### Exercise aim
For the listing that follows, give again exactly the lines from the one with "- Market demand" to the one with "14). Lo̍h khì Iâ-lī-ko", including both.

### Supplied material

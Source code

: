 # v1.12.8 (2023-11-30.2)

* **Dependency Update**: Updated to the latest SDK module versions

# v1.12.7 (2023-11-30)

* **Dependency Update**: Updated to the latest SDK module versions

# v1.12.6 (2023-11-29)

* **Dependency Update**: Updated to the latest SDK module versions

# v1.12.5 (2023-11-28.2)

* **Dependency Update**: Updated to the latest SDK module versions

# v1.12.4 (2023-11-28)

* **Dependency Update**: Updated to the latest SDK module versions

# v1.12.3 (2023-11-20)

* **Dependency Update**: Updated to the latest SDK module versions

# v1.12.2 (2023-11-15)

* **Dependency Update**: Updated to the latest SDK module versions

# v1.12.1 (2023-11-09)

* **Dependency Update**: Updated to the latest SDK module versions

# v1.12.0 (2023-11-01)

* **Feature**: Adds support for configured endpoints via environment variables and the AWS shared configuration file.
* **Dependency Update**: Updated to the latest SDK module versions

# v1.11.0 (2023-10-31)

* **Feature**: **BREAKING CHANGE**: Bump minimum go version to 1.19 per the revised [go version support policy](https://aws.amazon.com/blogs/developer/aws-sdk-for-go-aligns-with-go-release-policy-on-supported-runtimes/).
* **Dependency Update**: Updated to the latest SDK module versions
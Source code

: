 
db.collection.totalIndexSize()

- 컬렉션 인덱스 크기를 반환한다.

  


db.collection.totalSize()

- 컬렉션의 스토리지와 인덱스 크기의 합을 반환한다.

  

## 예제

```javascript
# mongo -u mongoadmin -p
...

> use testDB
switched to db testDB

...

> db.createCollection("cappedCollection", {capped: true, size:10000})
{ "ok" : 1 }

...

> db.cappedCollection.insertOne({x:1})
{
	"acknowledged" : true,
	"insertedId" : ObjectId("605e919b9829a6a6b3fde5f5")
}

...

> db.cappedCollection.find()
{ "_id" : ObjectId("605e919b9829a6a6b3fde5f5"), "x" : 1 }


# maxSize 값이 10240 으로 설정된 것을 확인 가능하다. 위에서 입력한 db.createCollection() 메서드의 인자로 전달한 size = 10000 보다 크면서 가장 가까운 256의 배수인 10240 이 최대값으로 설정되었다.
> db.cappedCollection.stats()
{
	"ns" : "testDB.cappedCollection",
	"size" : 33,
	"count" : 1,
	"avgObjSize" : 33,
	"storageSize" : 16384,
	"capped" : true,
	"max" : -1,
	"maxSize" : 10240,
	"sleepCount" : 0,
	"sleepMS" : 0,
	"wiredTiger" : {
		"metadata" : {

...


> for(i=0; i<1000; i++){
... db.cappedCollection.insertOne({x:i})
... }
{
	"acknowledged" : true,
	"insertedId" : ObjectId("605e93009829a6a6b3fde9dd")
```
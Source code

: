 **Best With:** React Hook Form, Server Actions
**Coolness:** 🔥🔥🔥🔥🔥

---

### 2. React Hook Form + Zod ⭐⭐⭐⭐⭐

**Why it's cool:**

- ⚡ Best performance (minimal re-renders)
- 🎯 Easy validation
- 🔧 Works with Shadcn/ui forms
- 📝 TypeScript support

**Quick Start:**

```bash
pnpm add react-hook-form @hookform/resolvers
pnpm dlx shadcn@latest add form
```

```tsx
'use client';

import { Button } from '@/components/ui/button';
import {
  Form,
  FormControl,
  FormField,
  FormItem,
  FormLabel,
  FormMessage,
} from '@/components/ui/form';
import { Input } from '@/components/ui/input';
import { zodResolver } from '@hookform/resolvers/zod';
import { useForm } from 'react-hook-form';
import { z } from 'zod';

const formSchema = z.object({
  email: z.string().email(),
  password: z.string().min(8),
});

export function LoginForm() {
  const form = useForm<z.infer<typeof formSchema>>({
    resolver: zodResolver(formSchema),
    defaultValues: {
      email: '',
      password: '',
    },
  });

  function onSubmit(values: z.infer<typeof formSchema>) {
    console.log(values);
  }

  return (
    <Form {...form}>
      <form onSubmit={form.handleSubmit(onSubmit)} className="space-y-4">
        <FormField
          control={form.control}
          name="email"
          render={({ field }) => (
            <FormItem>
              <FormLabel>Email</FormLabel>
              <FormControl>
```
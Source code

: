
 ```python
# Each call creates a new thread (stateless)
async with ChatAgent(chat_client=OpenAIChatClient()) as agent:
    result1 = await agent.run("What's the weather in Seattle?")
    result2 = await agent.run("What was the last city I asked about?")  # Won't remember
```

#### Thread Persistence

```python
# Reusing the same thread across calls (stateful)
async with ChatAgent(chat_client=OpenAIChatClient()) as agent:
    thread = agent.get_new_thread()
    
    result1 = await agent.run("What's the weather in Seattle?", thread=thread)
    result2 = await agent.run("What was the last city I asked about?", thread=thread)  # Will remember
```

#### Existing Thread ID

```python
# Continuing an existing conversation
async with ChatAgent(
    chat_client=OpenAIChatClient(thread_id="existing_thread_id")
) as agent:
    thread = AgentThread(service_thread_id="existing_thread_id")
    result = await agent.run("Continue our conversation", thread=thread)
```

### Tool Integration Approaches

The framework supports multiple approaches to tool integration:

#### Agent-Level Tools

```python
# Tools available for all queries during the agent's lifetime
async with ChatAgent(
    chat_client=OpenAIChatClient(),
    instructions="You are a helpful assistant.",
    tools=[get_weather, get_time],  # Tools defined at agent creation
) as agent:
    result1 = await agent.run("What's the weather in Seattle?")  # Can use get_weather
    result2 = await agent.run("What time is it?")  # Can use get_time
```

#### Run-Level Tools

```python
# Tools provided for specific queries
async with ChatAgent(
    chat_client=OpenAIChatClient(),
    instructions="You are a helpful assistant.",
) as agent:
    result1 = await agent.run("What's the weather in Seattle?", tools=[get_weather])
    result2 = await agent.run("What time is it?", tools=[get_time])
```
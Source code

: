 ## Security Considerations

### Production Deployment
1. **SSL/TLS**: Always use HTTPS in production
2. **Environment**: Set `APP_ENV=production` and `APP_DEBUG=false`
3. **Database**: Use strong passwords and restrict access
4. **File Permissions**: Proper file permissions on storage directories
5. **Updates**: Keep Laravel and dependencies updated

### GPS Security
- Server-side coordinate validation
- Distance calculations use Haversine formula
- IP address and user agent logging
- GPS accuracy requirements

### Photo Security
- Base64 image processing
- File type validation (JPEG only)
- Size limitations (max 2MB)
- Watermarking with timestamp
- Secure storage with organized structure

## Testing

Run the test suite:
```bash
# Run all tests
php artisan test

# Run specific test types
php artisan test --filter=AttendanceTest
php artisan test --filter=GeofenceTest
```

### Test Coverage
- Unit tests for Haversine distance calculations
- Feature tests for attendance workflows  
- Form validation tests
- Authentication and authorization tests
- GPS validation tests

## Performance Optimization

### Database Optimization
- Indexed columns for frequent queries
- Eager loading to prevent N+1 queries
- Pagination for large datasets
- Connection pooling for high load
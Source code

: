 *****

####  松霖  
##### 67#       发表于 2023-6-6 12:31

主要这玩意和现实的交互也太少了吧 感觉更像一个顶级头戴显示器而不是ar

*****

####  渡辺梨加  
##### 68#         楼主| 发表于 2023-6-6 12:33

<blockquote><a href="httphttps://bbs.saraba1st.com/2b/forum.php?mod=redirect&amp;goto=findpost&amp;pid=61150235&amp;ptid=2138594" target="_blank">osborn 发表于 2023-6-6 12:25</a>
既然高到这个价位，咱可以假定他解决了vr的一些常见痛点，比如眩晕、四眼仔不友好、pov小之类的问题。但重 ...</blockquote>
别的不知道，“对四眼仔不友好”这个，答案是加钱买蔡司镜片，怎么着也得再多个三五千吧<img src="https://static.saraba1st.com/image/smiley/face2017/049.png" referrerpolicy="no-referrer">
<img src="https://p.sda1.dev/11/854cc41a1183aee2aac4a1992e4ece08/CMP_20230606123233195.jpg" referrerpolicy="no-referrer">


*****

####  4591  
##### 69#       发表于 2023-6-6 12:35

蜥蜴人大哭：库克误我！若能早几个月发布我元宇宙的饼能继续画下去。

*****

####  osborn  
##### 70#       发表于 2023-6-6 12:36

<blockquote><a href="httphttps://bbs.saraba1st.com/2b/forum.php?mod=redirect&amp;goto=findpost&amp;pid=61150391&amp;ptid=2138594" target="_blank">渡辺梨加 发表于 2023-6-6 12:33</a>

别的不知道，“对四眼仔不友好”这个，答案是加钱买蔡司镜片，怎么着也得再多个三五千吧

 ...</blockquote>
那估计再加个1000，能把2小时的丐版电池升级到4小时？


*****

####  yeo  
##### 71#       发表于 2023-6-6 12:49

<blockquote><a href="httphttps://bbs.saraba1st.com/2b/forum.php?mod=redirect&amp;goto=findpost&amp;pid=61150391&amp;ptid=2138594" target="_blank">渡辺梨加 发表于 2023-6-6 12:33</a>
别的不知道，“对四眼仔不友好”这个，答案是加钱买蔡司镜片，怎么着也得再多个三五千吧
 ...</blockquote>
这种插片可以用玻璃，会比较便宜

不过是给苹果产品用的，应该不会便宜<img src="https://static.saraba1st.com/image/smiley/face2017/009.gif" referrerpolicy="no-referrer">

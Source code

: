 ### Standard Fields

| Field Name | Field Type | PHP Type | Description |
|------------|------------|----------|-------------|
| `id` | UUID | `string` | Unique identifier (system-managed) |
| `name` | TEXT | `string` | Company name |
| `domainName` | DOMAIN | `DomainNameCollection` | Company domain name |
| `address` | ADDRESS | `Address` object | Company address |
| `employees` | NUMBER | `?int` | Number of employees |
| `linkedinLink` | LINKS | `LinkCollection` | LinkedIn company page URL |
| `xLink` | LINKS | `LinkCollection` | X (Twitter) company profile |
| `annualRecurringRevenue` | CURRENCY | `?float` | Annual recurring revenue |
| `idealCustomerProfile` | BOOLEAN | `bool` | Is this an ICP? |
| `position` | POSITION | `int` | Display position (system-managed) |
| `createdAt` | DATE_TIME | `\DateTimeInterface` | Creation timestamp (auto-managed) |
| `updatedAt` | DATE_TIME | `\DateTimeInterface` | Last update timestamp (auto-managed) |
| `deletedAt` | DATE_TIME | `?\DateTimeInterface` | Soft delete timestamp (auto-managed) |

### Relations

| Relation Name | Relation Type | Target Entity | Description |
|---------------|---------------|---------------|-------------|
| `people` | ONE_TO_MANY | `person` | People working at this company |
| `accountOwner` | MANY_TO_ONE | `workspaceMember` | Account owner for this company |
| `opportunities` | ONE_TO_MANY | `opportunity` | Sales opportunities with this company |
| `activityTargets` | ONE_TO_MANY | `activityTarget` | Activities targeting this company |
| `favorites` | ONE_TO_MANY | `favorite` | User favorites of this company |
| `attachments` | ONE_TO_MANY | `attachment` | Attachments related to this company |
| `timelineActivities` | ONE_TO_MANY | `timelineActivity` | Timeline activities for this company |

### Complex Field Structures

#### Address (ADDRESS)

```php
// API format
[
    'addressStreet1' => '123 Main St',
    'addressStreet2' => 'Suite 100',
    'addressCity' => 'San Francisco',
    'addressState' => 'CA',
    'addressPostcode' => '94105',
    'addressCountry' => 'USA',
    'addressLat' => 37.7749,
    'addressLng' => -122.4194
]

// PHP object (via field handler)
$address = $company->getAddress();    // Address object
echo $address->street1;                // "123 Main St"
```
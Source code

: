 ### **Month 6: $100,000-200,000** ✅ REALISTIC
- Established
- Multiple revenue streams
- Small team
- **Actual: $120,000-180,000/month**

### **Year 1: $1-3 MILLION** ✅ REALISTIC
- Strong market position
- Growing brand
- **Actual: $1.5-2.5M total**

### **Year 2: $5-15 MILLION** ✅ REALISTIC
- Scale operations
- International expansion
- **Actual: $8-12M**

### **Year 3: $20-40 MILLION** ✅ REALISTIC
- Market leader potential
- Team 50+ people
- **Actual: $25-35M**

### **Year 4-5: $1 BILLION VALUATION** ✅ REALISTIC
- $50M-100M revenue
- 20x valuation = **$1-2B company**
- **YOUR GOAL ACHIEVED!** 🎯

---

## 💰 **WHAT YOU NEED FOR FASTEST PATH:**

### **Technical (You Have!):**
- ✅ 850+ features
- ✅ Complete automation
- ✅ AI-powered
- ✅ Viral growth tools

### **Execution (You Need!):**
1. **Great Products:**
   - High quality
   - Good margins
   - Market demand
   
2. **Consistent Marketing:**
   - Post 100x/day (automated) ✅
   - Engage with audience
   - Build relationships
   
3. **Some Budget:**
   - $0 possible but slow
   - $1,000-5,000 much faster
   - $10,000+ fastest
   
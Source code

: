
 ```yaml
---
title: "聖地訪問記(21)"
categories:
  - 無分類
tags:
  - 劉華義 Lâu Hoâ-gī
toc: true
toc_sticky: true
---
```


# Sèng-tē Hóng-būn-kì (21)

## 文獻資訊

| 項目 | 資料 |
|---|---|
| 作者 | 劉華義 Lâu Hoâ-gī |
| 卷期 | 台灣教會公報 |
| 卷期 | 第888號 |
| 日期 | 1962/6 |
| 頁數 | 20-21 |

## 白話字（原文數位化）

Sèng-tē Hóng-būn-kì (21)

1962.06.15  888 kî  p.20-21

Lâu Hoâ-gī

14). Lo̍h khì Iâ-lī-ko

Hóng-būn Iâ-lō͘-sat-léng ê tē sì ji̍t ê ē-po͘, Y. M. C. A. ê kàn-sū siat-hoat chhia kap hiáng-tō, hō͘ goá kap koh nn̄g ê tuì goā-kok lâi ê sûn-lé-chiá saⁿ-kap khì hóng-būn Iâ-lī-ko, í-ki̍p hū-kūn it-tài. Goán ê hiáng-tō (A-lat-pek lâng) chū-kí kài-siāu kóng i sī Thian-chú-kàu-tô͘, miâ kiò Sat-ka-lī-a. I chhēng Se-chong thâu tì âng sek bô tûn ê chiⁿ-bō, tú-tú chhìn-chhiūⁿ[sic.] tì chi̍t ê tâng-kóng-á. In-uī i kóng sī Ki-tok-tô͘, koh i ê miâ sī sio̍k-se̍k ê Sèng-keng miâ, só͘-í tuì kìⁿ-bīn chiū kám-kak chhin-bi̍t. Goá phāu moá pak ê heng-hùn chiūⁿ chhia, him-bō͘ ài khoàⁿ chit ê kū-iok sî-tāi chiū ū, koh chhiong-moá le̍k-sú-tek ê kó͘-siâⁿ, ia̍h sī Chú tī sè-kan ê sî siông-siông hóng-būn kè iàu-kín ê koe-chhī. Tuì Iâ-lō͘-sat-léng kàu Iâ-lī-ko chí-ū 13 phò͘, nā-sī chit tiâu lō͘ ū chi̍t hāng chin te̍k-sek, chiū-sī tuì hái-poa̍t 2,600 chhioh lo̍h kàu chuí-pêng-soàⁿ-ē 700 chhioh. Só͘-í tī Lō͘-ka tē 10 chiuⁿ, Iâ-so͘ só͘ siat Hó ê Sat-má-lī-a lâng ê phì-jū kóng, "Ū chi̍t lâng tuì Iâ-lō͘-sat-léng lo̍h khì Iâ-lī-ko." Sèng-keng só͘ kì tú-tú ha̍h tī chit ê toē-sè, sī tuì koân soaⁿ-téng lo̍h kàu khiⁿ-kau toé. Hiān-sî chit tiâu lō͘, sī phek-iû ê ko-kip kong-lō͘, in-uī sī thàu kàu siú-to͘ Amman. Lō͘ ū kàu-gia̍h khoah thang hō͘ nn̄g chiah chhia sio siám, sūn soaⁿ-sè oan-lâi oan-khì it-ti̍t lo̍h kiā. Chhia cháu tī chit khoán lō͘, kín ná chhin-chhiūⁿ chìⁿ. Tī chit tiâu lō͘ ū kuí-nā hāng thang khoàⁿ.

### Task result
   - Market demand
   
2. **Consistent Marketing:**
   - Post 100x/day (automated) ✅
   - Engage with audience
   - Build relationships
   
3. **Some Budget:**
   - $0 possible but slow
   - $1,000-5,000 much faster
   - $10,000+ fastest
   
Source code

:
 ```yaml
---
title: "聖地訪問記(21)"
categories:
  - 無分類
tags:
  - 劉華義 Lâu Hoâ-gī
toc: true
toc_sticky: true
---
```


# Sèng-tē Hóng-būn-kì (21)

## 文獻資訊

| 項目 | 資料 |
|---|---|
| 作者 | 劉華義 Lâu Hoâ-gī |
| 卷期 | 台灣教會公報 |
| 卷期 | 第888號 |
| 日期 | 1962/6 |
| 頁數 | 20-21 |

## 白話字（原文數位化）

Sèng-tē Hóng-būn-kì (21)

1962.06.15  888 kî  p.20-21

Lâu Hoâ-gī

14). Lo̍h khì Iâ-lī-ko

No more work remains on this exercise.